Don't get too excited by solid euro zone data, ECB's Lane says

FRANKFURT (Reuters) - Solid data may not be a good guide to how the euro zone is recovering from its deepest economic crisis in living memory, European Central Bank chief economist Philip Lane said on Wednesday, cooling expectations after some surprisingly strong figures.

FILE PHOTO: Executive Board member of the European Central Bank Philip Lane attends the Fortune Global Forum in Paris, France, November 18, 2019. REUTERS/Gonzalo Fuentes

Having bottomed out in April, the bloc’s economy is reviving as restrictions to curb the spread of the coronavirus are gradually lifted. Unexpectedly strong PMI and Ifo numbers have raised hopes for a relatively quick, ‘V shaped’ recovery.

But Lane said that while “substantial improvement” in near-term indicators was normal given the depth of the contraction, this was not a good guide to the future, and activity would remain far below pre-crisis levels for an extended period given lingering restrictions.

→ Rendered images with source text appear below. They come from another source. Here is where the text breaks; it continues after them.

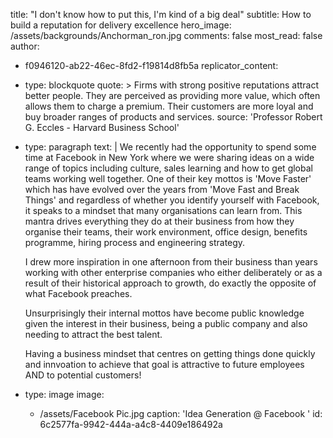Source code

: title: "I don't know how to put this, I'm kind of a big deal"
subtitle: How to build a reputation for delivery excellence
hero_image: /assets/backgrounds/Anchorman_ron.jpg
comments: false
most_read: false
author:
  - f0946120-ab22-46ec-8fd2-f19814d8fb5a
replicator_content:
  - 
    type: blockquote
    quote: >
      Firms with strong positive reputations attract better people. They are perceived as providing more
      value, which often allows them to charge a premium. Their customers are more loyal and buy broader
      ranges of products and services.
    source: 'Professor Robert G. Eccles - Harvard Business School'
  - 
    type: paragraph
    text: |
      We recently had the opportunity to spend some time at Facebook in New York where we were sharing ideas on a wide range of topics including culture, sales learning and how to get global teams working well together. One of their key mottos is 'Move Faster' which has have evolved over the years from 'Move Fast and Break Things' and regardless of whether you identify yourself with Facebook, it speaks to a mindset that many organisations can learn from. This mantra drives everything they do at their business from how they organise their teams, their work environment, office design, benefits programme, hiring process and engineering strategy.
      
      I drew more inspiration in one afternoon from their business than years working with other enterprise companies who either deliberately or as a result of their historical approach to growth, do exactly the opposite of what Facebook preaches.
      
      Unsurprisingly their internal mottos have become public knowledge given the interest in their business, being a public company and also needing to attract the best talent.
      
      Having a business mindset that centres on getting things done quickly and innvoation to achieve that goal is attractive to future employees AND to potential customers!
  - 
    type: image
    image:
      - /assets/Facebook Pic.jpg
    caption: 'Idea Generation @ Facebook '
id: 6c2577fa-9942-444a-a4c8-4409e186492a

“Income losses and precautionary savings continue to weigh on consumption,” he said. “Likewise, weak demand, continued supply constraints and ongoing social distancing restrictions are hampering the normalisation of economic activity.”

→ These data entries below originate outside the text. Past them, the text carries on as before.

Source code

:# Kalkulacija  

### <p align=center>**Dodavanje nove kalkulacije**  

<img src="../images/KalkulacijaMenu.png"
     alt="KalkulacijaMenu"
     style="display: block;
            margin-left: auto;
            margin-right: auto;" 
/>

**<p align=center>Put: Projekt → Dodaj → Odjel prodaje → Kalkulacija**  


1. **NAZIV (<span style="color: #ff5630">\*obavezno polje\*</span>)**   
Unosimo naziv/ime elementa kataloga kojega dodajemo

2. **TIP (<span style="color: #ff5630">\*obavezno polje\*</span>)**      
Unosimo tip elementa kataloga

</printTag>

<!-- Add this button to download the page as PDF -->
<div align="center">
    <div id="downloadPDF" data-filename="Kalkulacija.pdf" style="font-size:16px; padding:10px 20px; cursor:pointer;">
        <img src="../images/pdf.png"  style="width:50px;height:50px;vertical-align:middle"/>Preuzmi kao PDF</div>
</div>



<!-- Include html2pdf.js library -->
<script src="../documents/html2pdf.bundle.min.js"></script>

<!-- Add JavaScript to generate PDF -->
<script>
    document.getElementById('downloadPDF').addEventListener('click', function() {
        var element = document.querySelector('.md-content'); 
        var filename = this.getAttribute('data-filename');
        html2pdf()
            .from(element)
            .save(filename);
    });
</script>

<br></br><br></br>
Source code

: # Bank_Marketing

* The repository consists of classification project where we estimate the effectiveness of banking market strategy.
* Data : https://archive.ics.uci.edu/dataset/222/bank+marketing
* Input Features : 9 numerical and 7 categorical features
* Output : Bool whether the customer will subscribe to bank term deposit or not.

Still, Lane said he is getting more confident that a spill of negative inflation readings, expected by some because of crashing oil prices, could be avoided.

“The measures we’re taking and also the fiscal measures should keep inflation in positive territory,” Lane said. “We may be more optimistic that negative inflation can be avoided.”

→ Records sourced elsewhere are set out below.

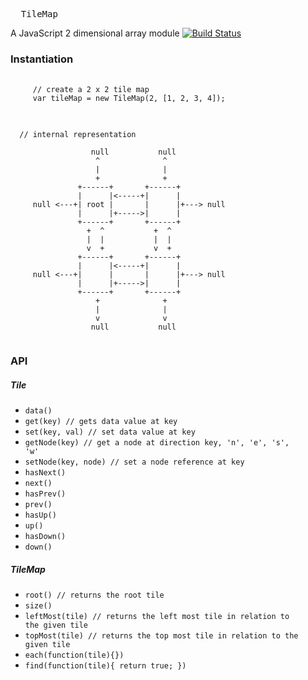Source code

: <pre>
  TileMap
</pre>

A JavaScript 2 dimensional array module
[![Build Status](https://travis-ci.org/mparke/tile_map.png?branch=master)](https://travis-ci.org/mparke/tile_map)

### Instantiation
<pre>
   <code>
     // create a 2 x 2 tile map
     var tileMap = new TileMap(2, [1, 2, 3, 4]);
   </code>
</pre>

<pre>
  <code>
  // internal representation
  
                  null           null
                   ^              ^
                   |              |
                   +              +
               +------+       +------+
               |      |<-----+|      |
     null <---+| root |       |      |+---> null
               |      |+----->|      |
               +------+       +------+
                 +  ^           +  ^
                 |  |           |  |
                 v  +           v  +
               +------+       +------+
               |      |<-----+|      |
     null <---+|      |       |      |+---> null
               |      |+----->|      |
               +------+       +------+
                   +              +
                   |              |
                   v              v
                  null           null
  </code>
</pre>

### API
##### Tile
- <code>data()</code>
- <code>get(key) // gets data value at key</code>
- <code>set(key, val) // set data value at key</code>
- <code>getNode(key) // get a node at direction key, 'n', 'e', 's', 'w'</code>
- <code>setNode(key, node) // set a node reference at key</code>
- <code>hasNext()</code>
- <code>next()</code>
- <code>hasPrev()</code>
- <code>prev()</code>
- <code>hasUp()</code>
- <code>up()</code>
- <code>hasDown()</code>
- <code>down()</code>

##### TileMap
- <code>root() // returns the root tile</code>
- <code>size()</code>
- <code>leftMost(tile) // returns the left most tile in relation to the given tile</code>
- <code>topMost(tile) // returns the top most tile in relation to the given tile</code>
- <code>each(function(tile){})</code>
- <code>find(function(tile){ return true; })</code>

Lane added fiscal measures, particularly talks over a 750 billion euro ($847 billion) EU recovery package, were also likely to have a major impact on how quickly confidence rebounded.

“The outcome of negotiations about the EU recovery fund will be an important factor in determining the future path for the euro area economy,” Lane added.

The ECB was determined to support this recovery and it could even cut interest rates, though such a move might prove ineffective because longer-term sovereign yields become virtually unresponsive to rate cuts in stressed conditions.

“While we stand ready to cut policy rates in the future as market conditions normalise and if warranted by the medium-term inflation outlook, this evidence tilts the balance towards asset purchases as the more efficient tool in current circumstances,” Lane added.